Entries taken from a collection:
[Start of Attachment]

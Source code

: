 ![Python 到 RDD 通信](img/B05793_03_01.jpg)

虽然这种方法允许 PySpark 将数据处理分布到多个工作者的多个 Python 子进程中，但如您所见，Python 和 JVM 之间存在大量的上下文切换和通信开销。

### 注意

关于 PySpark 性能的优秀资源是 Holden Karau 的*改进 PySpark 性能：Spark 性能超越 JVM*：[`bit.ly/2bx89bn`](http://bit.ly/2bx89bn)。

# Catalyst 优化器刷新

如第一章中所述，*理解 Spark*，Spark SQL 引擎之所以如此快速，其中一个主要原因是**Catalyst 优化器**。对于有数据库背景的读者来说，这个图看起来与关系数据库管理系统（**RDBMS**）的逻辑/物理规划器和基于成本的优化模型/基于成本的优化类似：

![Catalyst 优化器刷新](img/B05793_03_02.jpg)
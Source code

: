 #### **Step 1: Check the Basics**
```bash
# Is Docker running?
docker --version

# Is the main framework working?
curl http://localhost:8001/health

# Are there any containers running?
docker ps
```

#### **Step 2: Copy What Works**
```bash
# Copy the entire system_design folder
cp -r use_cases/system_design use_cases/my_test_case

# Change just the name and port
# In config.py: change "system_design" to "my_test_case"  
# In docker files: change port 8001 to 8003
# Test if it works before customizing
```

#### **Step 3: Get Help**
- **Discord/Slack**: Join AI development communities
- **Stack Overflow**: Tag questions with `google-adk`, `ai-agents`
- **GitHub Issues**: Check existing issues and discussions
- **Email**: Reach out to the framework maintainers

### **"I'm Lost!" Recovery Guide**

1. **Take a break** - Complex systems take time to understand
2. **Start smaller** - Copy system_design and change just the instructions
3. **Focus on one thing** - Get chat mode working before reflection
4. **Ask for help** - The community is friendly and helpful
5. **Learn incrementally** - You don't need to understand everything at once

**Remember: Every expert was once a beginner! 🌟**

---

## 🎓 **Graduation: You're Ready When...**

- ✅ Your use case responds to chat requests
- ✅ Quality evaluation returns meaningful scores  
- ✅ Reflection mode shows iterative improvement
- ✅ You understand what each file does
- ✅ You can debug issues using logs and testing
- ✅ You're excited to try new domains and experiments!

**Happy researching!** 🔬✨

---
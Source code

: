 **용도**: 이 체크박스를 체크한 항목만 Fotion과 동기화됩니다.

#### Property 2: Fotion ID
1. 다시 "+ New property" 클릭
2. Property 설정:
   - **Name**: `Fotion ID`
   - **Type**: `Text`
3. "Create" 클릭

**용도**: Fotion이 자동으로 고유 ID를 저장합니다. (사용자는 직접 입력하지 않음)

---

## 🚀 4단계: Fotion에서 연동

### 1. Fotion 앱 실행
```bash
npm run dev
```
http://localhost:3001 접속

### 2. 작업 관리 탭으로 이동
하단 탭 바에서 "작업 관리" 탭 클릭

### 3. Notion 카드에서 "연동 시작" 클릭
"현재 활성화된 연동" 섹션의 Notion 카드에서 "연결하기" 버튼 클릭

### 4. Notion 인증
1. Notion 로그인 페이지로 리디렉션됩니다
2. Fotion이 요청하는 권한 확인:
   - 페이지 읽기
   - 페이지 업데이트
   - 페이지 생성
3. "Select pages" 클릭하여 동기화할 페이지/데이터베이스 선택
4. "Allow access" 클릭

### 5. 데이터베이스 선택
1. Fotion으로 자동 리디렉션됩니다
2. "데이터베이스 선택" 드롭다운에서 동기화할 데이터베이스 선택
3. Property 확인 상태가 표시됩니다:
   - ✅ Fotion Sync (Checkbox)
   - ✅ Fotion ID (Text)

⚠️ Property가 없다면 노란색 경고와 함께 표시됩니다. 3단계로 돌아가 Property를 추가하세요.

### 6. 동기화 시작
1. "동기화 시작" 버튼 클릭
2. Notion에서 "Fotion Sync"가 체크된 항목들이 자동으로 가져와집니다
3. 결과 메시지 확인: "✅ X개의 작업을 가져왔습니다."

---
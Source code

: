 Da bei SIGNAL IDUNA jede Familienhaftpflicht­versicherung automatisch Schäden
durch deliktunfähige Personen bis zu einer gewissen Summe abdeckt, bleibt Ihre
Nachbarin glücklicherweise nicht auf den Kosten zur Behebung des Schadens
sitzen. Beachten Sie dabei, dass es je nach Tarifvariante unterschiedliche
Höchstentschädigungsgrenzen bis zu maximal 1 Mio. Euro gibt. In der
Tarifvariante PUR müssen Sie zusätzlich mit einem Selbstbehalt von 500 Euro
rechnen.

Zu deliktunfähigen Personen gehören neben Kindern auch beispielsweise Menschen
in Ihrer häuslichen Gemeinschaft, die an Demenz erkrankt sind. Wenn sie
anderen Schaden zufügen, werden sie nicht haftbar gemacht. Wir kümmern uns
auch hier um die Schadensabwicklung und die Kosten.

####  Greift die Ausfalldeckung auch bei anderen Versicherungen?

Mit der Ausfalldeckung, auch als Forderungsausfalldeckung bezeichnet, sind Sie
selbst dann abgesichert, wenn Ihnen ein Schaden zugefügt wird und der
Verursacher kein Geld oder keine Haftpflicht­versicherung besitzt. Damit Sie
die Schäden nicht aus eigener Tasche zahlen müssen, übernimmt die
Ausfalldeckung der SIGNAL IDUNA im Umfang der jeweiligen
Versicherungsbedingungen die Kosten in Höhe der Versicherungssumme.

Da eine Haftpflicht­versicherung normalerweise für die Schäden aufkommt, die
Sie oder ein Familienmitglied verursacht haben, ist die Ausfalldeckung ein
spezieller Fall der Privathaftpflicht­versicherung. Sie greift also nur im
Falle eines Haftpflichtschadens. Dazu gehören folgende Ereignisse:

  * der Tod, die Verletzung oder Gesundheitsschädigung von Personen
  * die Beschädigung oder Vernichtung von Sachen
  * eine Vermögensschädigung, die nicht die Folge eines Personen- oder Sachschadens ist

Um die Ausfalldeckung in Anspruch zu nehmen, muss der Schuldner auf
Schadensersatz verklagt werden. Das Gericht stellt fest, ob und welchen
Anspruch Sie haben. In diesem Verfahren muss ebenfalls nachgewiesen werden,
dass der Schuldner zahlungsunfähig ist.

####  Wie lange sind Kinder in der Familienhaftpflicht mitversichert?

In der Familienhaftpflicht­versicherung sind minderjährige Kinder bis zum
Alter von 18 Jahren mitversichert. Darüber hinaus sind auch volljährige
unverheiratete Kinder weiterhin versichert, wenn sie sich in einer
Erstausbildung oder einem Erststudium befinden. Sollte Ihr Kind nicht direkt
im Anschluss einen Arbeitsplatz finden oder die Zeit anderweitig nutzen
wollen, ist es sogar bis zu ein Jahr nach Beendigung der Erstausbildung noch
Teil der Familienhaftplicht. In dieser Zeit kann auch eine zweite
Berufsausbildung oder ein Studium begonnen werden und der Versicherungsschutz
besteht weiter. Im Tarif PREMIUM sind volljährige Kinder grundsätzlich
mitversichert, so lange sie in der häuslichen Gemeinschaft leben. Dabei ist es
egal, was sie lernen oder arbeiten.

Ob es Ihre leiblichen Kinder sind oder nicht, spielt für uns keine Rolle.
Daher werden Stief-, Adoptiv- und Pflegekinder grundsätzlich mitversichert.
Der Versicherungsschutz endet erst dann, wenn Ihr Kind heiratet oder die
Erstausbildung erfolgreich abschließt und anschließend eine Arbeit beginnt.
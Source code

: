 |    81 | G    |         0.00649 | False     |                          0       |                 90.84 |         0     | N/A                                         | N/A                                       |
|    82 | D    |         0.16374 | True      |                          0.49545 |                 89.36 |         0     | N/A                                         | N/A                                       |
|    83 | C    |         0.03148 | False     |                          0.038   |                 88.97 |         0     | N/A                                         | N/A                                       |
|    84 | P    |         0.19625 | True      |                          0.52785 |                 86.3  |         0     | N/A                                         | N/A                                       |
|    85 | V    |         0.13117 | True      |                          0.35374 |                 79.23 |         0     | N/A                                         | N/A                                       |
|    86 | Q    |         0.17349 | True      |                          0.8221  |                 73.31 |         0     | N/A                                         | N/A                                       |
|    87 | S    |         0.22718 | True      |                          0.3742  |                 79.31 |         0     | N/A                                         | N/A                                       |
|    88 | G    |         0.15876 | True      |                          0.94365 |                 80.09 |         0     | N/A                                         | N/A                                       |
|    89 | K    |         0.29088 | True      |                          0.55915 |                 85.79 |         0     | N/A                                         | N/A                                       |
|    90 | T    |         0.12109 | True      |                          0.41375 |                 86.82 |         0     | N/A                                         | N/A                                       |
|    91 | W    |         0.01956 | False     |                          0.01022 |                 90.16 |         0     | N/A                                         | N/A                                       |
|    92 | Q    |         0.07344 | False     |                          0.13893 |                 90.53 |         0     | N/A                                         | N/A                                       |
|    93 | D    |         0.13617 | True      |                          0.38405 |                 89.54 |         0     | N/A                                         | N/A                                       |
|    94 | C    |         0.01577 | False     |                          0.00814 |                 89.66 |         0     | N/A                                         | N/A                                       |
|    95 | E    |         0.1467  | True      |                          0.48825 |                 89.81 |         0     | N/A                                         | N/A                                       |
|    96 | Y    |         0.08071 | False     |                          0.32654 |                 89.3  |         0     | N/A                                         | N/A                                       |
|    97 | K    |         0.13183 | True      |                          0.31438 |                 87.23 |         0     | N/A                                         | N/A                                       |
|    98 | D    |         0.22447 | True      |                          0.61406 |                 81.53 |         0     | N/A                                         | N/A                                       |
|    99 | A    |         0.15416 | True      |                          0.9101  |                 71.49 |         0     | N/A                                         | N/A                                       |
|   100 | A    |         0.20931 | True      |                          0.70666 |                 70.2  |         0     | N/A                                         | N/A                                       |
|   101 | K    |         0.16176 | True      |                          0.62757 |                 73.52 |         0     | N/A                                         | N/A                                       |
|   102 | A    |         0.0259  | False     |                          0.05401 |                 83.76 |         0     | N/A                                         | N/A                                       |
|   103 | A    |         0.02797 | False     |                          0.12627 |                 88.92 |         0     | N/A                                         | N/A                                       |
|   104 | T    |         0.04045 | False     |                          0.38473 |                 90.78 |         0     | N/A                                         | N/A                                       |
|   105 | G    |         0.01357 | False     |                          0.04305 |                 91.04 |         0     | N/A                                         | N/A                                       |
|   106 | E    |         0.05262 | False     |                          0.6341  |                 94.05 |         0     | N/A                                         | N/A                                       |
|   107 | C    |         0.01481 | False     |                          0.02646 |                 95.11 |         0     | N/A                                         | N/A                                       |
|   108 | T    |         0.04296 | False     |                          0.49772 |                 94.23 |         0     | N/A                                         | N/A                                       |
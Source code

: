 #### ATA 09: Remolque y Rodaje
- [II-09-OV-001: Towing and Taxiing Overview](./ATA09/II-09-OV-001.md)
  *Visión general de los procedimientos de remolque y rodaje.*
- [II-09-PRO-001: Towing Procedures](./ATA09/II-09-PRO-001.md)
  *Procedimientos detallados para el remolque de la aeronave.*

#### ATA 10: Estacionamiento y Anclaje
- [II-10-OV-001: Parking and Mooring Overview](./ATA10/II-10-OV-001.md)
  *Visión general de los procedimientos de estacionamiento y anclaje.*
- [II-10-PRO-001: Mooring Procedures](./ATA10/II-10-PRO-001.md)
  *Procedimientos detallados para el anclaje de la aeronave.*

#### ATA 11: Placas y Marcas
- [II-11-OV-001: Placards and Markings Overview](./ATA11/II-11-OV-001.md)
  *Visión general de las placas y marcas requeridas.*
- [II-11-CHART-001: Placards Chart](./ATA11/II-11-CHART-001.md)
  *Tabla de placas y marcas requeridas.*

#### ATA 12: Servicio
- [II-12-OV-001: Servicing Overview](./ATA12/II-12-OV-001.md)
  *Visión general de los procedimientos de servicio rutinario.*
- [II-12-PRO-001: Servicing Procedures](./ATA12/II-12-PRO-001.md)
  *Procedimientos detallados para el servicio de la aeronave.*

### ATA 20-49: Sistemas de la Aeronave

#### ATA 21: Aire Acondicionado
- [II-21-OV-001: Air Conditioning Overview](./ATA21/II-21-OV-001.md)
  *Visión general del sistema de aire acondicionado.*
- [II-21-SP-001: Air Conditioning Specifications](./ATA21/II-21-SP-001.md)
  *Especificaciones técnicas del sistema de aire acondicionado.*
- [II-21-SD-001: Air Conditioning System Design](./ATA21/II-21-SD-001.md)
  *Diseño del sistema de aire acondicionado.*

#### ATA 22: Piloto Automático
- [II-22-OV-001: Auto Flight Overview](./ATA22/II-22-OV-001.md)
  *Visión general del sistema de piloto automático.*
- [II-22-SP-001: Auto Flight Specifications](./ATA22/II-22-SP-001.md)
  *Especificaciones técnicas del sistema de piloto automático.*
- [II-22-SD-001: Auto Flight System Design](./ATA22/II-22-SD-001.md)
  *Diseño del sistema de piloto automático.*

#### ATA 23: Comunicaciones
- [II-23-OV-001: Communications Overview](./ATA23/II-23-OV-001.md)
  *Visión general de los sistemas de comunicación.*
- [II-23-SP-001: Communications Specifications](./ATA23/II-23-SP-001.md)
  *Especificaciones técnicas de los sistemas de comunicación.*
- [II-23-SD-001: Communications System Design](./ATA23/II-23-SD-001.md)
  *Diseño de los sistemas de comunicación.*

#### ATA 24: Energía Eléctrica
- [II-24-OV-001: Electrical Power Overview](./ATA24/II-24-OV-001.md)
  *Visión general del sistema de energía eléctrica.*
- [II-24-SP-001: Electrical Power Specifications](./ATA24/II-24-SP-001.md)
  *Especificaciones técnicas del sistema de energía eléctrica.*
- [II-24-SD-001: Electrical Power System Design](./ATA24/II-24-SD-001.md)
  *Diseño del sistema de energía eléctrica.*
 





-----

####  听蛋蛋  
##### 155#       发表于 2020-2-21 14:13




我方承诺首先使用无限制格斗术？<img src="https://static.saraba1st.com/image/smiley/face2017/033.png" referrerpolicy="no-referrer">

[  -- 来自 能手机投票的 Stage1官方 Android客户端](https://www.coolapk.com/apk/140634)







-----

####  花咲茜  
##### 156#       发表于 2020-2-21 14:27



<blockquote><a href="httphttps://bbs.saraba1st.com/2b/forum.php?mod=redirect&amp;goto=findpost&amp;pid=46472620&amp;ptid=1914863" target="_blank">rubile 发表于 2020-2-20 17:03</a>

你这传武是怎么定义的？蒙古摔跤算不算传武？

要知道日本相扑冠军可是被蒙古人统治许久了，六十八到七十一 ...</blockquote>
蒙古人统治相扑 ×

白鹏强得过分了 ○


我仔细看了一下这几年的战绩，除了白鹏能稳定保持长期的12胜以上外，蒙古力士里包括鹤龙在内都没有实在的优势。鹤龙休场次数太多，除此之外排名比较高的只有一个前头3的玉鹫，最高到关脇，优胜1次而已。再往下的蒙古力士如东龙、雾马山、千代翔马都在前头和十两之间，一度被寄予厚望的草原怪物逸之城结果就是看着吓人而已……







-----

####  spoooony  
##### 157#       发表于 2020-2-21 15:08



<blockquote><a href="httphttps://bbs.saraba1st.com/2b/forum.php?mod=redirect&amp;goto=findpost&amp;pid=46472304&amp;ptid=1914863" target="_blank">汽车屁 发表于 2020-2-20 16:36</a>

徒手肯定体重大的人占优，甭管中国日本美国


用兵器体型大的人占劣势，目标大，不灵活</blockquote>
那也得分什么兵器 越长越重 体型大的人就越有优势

[End of Attachment]

→ **Required work**
Could you reproduce exactly the lines of the entries above, from the one with "egal, was sie lernen oder arbeiten." through the one with "0.13117 | True", and nothing else?

→ **Task result**
egal, was sie lernen oder arbeiten.

Ob es Ihre leiblichen Kinder sind oder nicht, spielt für uns keine Rolle.
Daher werden Stief-, Adoptiv- und Pflegekinder grundsätzlich mitversichert.
Der Versicherungsschutz endet erst dann, wenn Ihr Kind heiratet oder die
Erstausbildung erfolgreich abschließt und anschließend eine Arbeit beginnt.
Source code

: |    81 | G    |         0.00649 | False     |                          0       |                 90.84 |         0     | N/A                                         | N/A                                       |
|    82 | D    |         0.16374 | True      |                          0.49545 |                 89.36 |         0     | N/A                                         | N/A                                       |
|    83 | C    |         0.03148 | False     |                          0.038   |                 88.97 |         0     | N/A                                         | N/A                                       |
|    84 | P    |         0.19625 | True      |                          0.52785 |                 86.3  |         0     | N/A                                         | N/A                                       |
|    85 | V    |         0.13117 | True      |                          0.35374 |                 79.23 |         0     | N/A                                         | N/A                                       |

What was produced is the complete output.